The powertrain control module (PCM) uses reference pulses from the crankshaft position (CKP) sensor in order to determine the engine speed. The PCM cannot operate the ignition system or the fuel injectors without the engine speed signal from the CKP sensor. The PCM controls the ignition timing by controlling the ignition coils.

Each ignition coil has a built-in ignition module that controls the current flow in the primary coil winding. When the current flow is interrupted, the electrical field around the primary coil collapses and a high voltage is induced in the secondary coil. The secondary coil voltage travels from the coil output terminal, through the spark plug boot, and across the spark plug gap to the engine block. As a fail-safe function the ignition control module sends an ignition confirmation signal back to the PCM whenever the primary field collapses.

The camshaft position (CMP) sensor input is used to detect an engine misfire. The PCM also uses the CMP sensor signal as an input for modifying the fuel injection timing and for modifying the ignition timing.

The PCM receives information on the engine status from various engine sensors and then selects the most appropriate ignition timing settings from within the PCM's programming. The following are the most important inputs for determining ignition timing requirements:

The crankshaft position (CKP) sensor (1) is located in the front cover of the cylinder block near the crankshaft pulley. The CKP sensor is actually two separate sensors, located 22.5 degrees apart, within the same housing. Both CKP sensor A and CKP sensor B function the same and provide an AC signal that increases in both frequency and amplitude as the engine speed increases. The CKP sensor signal is sent to the PCM in order to indicate the RPM and the crankshaft position. The PCM uses the information from both CKP sensors in order to perform the following functions:

The CKP sensor signal rotor (1) is an integral part of the crankshaft pulley (3) and is located behind the timing belt cover. When the crankshaft rotates, the CKP sensor signal rotor teeth pass by the CKP sensor (2) causing a fluctuation in the sensors magnetic field. The fluctuation in the magnetic field induces a voltage in the CKP sensor circuitry that corresponds to every tooth on the crankshaft signal rotor. The rotor has 24 evenly spaced teeth, with two teeth missing, indicating top dead center (TDC) and producing 22 electrical pulse per revolution. CKP sensor A and CKP sensor B each provide position signals to the PCM. The PCM relies on the signal from CKP sensor A first, and uses the signal from sensor B only when sensor  A is missing or unintelligible.

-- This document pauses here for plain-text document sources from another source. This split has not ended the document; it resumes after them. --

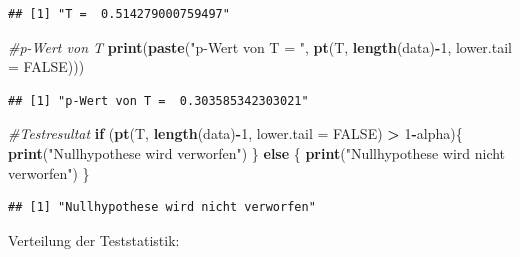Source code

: \documentclass[]{article}
\newenvironment{Shaded}{\begin{snugshade}}{\end{snugshade}}
\newcommand{\CommentTok}[1]{\textcolor[rgb]{0.56,0.35,0.01}{\textit{#1}}}
\newcommand{\ControlFlowTok}[1]{\textcolor[rgb]{0.13,0.29,0.53}{\textbf{#1}}}
\newcommand{\DataTypeTok}[1]{\textcolor[rgb]{0.13,0.29,0.53}{#1}}
\newcommand{\DecValTok}[1]{\textcolor[rgb]{0.00,0.00,0.81}{#1}}
\newcommand{\KeywordTok}[1]{\textcolor[rgb]{0.13,0.29,0.53}{\textbf{#1}}}
\newcommand{\NormalTok}[1]{#1}
\newcommand{\OperatorTok}[1]{\textcolor[rgb]{0.81,0.36,0.00}{\textbf{#1}}}
\newcommand{\OtherTok}[1]{\textcolor[rgb]{0.56,0.35,0.01}{#1}}
\newcommand{\StringTok}[1]{\textcolor[rgb]{0.31,0.60,0.02}{#1}}
\begin{document}
\begin{verbatim}
## [1] "T =  0.514279000759497"
\end{verbatim}

\begin{Shaded}
\begin{Highlighting}[]
\CommentTok{#p-Wert von T}
\KeywordTok{print}\NormalTok{(}\KeywordTok{paste}\NormalTok{(}\StringTok{"p-Wert von T = "}\NormalTok{, }\KeywordTok{pt}\NormalTok{(T, }\KeywordTok{length}\NormalTok{(data)}\OperatorTok{-}\DecValTok{1}\NormalTok{, }\DataTypeTok{lower.tail =} \OtherTok{FALSE}\NormalTok{)))}
\end{Highlighting}
\end{Shaded}

\begin{verbatim}
## [1] "p-Wert von T =  0.303585342303021"
\end{verbatim}

\begin{Shaded}
\begin{Highlighting}[]
\CommentTok{#Testresultat}
\ControlFlowTok{if}\NormalTok{ (}\KeywordTok{pt}\NormalTok{(T, }\KeywordTok{length}\NormalTok{(data)}\OperatorTok{-}\DecValTok{1}\NormalTok{, }\DataTypeTok{lower.tail =} \OtherTok{FALSE}\NormalTok{) }\OperatorTok{>}\StringTok{ }\DecValTok{1}\OperatorTok{-}\NormalTok{alpha)\{}
  \KeywordTok{print}\NormalTok{(}\StringTok{"Nullhypothese wird verworfen"}\NormalTok{)}
\NormalTok{\} }\ControlFlowTok{else}\NormalTok{ \{}
  \KeywordTok{print}\NormalTok{(}\StringTok{"Nullhypothese wird nicht verworfen"}\NormalTok{)}
\NormalTok{\}}
\end{Highlighting}
\end{Shaded}

\begin{verbatim}
## [1] "Nullhypothese wird nicht verworfen"
\end{verbatim}

Verteilung der Teststatistik:
\end{document}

The CMP sensor is a signal generator that is composed of a magnet and a coil with an iron core. The PCM relies on the AC signal provided by the CMP sensor in order perform the following:

The camshaft position (CMP) sensor (1) is fastened to the backside of the timing belt cover (2) of the left bank cylinder head. The cam gear (4) is attached to the left bank camshaft (3) inside the timing belt cover (2). The CMP sensor signal rotor is integral to the cam gear (4). The signal rotor has three unevenly spaced teeth. When each tooth of the signal rotor moves past the CMP sensor (1), an electrical signal is generated. These AC signals, three per camshaft revolution, are sent to the PCM.

The knock sensor (KS) is located below the intake manifold, on the engine block between the left and right side engine cylinders. The KS detects engine detonation and sends a signal to the PCM. The PCM uses the input from the KS to adjust the ignition timing in order to control detonation. For detailed information on the operation of the KS refer to Knock Sensor (KS) System Description .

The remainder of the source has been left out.